Whether there is a genetic component to this is arguable, but what is certain is that there is often a strong familial/environmental component.
If slouching about with poor posture and body awareness is what our parents taught us, then that’s what our challenge will be.
The key to good coordination is not to try too hard, because you cannot force yourself to be coordinated. Instead slowly repeat and repeat, break the action into smaller components, approach the movement from as many angles as possible; remember you are training your brain and you cannot rush it.
So there we have it: the six ‘C’s’, and perhaps we could add in a critical seventh ‘C’ – commitment; the strength of character to stick at a process until the results are evident.
If an athlete carries with them a ‘bad habit’ of movement, it will take the strict and pure approach of clinical Pilates to diagnose it, undo it and teach the correct movement pattern that is going to improve the athlete’s technique and performance. They will usually require the feedback tools of coaches and sports physiotherapists (video, EMG, pressure biofeedback, taping, etc) to make the transition from artificial drills in the studio to technique changes on the track.
Different sport skills will require different emphases from the six principles. Sports such as rowing or swimming may focus on conscious breathing, whereas gymnastics or diving need higher levels of coordination; and weight lifting and shooting perhaps demand greater concentration and control.

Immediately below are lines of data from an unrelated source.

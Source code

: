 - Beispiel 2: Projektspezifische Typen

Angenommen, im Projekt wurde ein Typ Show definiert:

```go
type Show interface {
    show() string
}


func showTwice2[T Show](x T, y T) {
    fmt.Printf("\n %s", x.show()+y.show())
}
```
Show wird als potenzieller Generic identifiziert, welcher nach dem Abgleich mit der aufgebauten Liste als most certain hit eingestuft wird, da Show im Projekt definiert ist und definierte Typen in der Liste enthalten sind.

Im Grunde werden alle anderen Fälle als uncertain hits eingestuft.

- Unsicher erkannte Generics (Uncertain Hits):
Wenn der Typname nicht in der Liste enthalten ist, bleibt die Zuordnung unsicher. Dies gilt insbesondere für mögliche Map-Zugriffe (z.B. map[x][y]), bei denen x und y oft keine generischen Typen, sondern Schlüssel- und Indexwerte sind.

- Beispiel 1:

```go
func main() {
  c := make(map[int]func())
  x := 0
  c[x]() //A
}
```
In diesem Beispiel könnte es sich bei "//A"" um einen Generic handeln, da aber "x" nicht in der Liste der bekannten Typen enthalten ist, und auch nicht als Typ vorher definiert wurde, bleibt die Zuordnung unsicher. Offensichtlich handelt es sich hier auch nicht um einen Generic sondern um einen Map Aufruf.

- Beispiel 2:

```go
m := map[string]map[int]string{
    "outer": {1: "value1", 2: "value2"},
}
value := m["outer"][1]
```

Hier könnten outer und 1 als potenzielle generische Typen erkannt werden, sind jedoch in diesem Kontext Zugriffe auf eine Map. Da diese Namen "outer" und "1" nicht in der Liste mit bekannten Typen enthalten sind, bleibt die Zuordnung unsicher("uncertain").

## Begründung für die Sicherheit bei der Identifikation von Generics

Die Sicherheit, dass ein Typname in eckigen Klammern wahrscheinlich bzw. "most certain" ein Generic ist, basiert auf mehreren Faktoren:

This is where Pilates equipment comes into its own, allowing the therapist to tailor a programme to the mechanical positions and requirements of the specific sport.

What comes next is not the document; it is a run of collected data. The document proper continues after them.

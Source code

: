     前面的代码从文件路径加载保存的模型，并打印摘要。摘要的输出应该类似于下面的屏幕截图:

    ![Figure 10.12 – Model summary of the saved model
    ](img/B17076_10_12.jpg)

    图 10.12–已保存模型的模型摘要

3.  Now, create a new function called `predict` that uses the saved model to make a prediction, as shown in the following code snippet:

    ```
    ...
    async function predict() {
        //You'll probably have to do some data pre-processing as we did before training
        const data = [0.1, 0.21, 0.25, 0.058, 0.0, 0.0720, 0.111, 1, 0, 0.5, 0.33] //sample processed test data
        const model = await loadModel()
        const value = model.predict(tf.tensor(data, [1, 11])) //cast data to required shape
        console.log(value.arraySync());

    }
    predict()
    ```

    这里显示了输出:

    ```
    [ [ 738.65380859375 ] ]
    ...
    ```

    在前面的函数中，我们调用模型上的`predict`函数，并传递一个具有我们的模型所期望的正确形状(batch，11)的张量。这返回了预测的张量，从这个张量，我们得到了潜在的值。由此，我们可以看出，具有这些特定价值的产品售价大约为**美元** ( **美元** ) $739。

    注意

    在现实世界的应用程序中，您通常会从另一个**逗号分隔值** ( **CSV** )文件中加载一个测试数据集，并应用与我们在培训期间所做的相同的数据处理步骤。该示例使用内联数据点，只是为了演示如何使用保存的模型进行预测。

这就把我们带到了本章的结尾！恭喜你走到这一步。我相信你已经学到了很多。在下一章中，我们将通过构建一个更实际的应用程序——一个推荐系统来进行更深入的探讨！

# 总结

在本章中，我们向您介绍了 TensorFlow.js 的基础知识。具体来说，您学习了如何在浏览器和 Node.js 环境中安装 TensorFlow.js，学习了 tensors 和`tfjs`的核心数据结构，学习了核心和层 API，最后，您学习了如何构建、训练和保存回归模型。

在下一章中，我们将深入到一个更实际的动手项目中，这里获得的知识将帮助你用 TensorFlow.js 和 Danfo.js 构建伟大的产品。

Once the ‘rules of good movement’ are well learnt, there is room for athletes to bend them. The welltrained body will tolerate exceptions to the rules when fatigue sets in, under higher pressures, or with unforeseen circumstances – up to a point. As long as accuracy has been enforced from the beginning and the body has matured into good movement patterns, elite athletes will be able to bend the rules to meet the highest-level demands of their sport (eg a cyclist in a very posteriorly tilted position, or a tennis player with open forehand), without sacrificing performance or risking injury.
The future of general conditioning, injury rehabilitation and athletic performance enhancement is, I believe, in the hands of those who teach and practice high-quality Pilates, yet this powerful and hugely important discipline will only thrive if it continuously returns to the deep, foundational musculoskeletal truths that underpin it. And it must be willing to evolve as further research informs it. This interweaving of the art and science will, I am confident, guarantee the future of Pilates.